Samra Habib grew up in Pakistan as an Ahmadi Muslim but, after facing regular threats from Islamic extremists, her family moved to Canada as refugees. In that country, Samra dealt with new and different challenges: racism, bullying, poverty and an arranged marriage. In her twenties, she was already tired of living a life that was not hers, trying to be someone she was not. She started traveling around the world – from Tokyo to Berlin – dating whoever she wanted, exploring her sexuality at all levels. Back to Canada, she finds her true way back into Islam and into her family.
I think this is an excellent memoir. If you’re looking to read more about the LGBTQI+ community and the links with Islamism, get this book! This may feel random but Samra also addresses the role of academic discourse on the queer community. I loved reading what she had to say and I absolutely agree. She stated that the people within this community feel often displaced, alone and misunderstood. Unfortunately, scholars use jargon that is only accessible to their peers and not to the community itself. So, at the end, they still feel displaced even though the discourse is about them. The audiobook is also great, by the way!
I’d like to thank Viking Books for sending a review copy. You can buy the book here.

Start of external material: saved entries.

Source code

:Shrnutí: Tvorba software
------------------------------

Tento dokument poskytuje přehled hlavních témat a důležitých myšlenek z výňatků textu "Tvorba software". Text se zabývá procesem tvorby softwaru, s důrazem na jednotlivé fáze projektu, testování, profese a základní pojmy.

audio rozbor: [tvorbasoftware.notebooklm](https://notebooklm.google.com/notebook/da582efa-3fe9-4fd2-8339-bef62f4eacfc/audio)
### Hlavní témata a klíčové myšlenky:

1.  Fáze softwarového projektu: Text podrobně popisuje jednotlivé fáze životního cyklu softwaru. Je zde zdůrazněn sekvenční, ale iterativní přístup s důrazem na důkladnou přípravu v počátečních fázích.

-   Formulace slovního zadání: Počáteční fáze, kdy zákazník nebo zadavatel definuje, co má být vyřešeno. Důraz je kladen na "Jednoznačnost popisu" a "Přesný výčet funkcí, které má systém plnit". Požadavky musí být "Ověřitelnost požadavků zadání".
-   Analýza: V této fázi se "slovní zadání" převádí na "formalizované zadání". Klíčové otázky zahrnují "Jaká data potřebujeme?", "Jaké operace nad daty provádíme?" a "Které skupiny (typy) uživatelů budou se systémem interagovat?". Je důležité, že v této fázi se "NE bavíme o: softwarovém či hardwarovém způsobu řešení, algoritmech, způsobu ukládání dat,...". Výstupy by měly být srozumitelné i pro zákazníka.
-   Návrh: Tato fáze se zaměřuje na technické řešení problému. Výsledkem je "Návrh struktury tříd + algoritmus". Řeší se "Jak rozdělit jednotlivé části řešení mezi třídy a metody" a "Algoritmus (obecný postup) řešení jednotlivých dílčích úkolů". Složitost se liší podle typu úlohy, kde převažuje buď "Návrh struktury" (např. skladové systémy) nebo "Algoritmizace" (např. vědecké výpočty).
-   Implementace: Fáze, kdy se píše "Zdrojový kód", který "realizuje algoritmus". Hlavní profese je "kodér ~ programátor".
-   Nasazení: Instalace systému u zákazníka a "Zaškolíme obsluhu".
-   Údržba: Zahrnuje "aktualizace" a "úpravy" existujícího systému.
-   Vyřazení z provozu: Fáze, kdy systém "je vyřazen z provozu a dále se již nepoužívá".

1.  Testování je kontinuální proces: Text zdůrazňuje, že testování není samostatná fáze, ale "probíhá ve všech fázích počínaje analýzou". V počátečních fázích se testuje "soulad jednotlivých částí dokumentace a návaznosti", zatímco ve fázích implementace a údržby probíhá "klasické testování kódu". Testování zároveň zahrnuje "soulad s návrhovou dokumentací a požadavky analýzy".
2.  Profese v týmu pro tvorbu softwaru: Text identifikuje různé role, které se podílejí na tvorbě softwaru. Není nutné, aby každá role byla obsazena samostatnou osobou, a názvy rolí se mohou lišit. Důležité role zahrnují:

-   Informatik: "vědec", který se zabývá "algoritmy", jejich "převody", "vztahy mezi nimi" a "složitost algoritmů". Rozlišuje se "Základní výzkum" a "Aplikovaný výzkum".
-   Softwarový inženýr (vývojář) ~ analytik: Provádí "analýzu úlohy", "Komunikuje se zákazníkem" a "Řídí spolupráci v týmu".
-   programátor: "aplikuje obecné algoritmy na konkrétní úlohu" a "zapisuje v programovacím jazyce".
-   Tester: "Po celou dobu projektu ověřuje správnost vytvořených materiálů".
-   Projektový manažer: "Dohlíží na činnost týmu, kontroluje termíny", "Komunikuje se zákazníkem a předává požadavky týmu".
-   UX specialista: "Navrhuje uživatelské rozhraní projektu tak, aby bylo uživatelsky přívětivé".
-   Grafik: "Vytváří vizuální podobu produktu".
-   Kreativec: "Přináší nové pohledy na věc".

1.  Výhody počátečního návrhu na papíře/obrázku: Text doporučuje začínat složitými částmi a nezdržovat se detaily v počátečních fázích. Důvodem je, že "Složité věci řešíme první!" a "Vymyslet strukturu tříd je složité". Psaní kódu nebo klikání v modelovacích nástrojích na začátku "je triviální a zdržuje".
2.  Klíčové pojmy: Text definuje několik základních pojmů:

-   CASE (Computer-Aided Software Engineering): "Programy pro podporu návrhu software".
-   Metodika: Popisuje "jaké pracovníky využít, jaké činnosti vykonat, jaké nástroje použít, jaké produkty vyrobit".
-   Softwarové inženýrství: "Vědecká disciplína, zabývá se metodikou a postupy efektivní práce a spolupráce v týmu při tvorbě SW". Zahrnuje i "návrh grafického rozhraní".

How do you find yourself when the world tells you that you don’t exist? Samra Habib has spent most of her life searching for the safety to be herself. As an Ahmadi Muslim growing up in Pakistan, she faced regular threats from Islamic extremists who believed the small, dynamic sect to be blasphemous. From her parents, she internalized the lesson that revealing her identity could put her in grave danger. When her family came to Canada as refugees, Samra encountered a whole new host of challenges: bullies, racism, the threat of poverty, and an arranged marriage. Backed into a corner, her need for a safe space–in which to grow and nurture her creative, feminist spirit–became dire. The men in her life wanted to police her, the women in her life had only shown her the example of pious obedience, and her body was a problem to be solved. So begins an exploration of faith, art, love, and queer sexuality, a journey that takes her to the far reaches of the globe to uncover a truth that was within her all along. A triumphant memoir of forgiveness and family, both chosen and not, We Have Always Been Here is a rallying cry for anyone who has ever felt out of place and a testament to the power of fearlessly inhabiting one’s truest self.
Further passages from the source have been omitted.